Scattaretica, impossibilitato a recarsi a Roma per le malferme condizioni di salute, delineava con poche ma eloquenti parole la situazione della sua sede pastorale: "la città episcopale ha 250 fuochi è sita in sassoso monte, sterilissimo, di malinconica aria". Agli inizi del Seicento il culto della Madonna del Rosario era molto vivo: nella prima domenica del mese, dopo il vespro, aveva luogo una processione con la partecipazione della confraternita, del capitolo e del clero.
I nobili recitavano il rosario il mercoledì, sabato e domenica di ogni settimana e offrivano ogni anno una libbra di cera nel giorno dell'Assunzione della Beata Vergine Maria mentre ai sacristi era demandato il compito di assicurare il decoro della sacra immagine presente in cappella. Nel 1636 il vicario capitolare ordinò di "recitarsi (nella cappella) il rosario tre volte alla settimana, esporvisi il Santissimo nei venerdì di marzo e fare la novena del Natale e la messa di san Lorenzo". Se le prime regole privilegiarono il culto e l'elevazione spirituale dei confratelli, mediante la recita del rosario ed altri riti comunitari, ampio spazio dovettero trovare anche finalità assistenziali e caritative nei confronti dei ceti più poveri.
Un' esperienza intensa ma di breve durata: nella visita pastorale del 1665, condotta dal vicario Antonio Cau de Panicolis, la cappella del Rosario veniva solo menzionata senza alcun accenno al nobile sodalizio (pochi anni prima si era abbattuto il flagello della peste con grave contraccolpo dal punto di vista demografico, economico, sociale). Il privilegio che aveva legato la confraternita alla nobiltà e quindi agli ultimi eredi dei "maiores" si era trasformato in un limite invalicabile!

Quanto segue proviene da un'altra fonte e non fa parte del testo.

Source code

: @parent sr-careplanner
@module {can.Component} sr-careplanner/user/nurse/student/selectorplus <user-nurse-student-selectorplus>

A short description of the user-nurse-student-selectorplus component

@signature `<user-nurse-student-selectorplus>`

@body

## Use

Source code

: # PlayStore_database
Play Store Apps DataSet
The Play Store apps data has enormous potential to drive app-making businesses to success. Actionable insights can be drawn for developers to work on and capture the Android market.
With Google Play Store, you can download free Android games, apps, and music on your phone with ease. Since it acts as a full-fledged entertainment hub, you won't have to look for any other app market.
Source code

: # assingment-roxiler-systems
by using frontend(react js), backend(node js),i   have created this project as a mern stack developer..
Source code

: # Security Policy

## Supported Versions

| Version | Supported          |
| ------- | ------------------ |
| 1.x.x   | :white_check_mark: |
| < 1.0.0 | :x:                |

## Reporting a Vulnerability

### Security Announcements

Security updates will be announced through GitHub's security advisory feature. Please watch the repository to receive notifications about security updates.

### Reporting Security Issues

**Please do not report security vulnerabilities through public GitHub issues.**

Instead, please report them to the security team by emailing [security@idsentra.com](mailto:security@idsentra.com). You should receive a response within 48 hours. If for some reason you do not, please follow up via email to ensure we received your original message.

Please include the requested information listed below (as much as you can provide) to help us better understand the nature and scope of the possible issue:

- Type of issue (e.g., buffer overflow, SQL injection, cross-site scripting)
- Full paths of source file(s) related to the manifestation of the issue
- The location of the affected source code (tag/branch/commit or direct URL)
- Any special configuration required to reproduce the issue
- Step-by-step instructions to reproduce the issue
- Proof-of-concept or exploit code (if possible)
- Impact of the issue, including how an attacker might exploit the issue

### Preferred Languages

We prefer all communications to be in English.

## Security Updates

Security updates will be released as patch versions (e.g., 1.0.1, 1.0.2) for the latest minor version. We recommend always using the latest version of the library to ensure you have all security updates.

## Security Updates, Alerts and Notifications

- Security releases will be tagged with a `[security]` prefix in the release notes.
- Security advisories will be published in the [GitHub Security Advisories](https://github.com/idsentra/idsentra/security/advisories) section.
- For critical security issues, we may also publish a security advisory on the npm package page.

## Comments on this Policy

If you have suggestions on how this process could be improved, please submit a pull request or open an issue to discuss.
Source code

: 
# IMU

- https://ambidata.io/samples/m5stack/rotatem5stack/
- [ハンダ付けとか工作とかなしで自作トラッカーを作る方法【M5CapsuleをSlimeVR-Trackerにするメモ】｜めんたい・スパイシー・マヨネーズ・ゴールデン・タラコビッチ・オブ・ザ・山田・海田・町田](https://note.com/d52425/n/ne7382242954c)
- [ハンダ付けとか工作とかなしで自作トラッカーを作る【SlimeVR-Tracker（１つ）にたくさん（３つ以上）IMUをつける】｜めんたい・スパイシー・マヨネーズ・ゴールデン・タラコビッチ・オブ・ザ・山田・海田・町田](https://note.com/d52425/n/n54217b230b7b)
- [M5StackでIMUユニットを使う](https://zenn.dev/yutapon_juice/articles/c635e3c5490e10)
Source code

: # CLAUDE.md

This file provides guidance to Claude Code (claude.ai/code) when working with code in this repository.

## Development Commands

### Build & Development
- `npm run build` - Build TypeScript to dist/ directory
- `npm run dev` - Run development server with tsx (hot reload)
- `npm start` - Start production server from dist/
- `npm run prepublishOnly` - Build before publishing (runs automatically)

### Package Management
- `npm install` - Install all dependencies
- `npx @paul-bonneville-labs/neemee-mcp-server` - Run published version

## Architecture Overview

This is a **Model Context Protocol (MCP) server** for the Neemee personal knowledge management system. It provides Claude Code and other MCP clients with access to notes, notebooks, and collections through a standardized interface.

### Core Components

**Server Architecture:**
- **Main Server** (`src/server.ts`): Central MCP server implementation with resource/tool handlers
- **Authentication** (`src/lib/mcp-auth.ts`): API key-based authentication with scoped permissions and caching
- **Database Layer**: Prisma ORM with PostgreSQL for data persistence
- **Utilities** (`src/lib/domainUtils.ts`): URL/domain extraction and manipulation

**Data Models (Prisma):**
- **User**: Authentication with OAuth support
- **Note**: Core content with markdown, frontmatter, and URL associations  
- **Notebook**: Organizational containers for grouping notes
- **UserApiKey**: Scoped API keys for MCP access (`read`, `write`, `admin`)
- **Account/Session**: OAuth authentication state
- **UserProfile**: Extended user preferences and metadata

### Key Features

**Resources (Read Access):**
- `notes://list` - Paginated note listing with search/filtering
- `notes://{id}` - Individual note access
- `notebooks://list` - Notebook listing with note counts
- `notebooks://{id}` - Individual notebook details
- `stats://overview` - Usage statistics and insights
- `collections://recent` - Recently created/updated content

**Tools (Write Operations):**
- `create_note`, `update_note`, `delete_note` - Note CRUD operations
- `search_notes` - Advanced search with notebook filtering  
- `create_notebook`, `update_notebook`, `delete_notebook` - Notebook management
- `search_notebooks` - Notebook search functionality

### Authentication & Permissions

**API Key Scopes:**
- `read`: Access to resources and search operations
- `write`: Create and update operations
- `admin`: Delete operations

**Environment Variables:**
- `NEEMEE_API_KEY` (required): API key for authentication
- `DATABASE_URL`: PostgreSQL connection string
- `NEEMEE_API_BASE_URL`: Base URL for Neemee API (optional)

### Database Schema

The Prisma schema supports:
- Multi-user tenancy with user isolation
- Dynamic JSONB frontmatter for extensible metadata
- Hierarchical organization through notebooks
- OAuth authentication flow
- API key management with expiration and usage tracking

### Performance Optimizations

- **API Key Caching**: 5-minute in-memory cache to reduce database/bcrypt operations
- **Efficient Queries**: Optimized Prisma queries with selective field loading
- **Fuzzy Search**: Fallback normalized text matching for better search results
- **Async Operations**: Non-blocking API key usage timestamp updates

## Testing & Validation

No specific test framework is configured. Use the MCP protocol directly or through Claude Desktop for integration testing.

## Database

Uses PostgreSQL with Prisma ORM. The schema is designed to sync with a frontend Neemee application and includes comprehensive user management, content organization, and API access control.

Agli inizi del Settecento solo tre confraternite cittadine (SS. Sacramento, Madonna del Carmine e Annunziata) partecipavano alle solenni celebrazioni così mons. Biagio Chiarelli nel 1745 decise di fondare la nuova confraternita del SS. Rosario retta con le quote mensili dei confratelli. Della pia e nobile congregazione, che nei due secoli precedenti aveva animato la vita spirituale del patriziato locale, non restava ormai che uno sbiadito ricordo.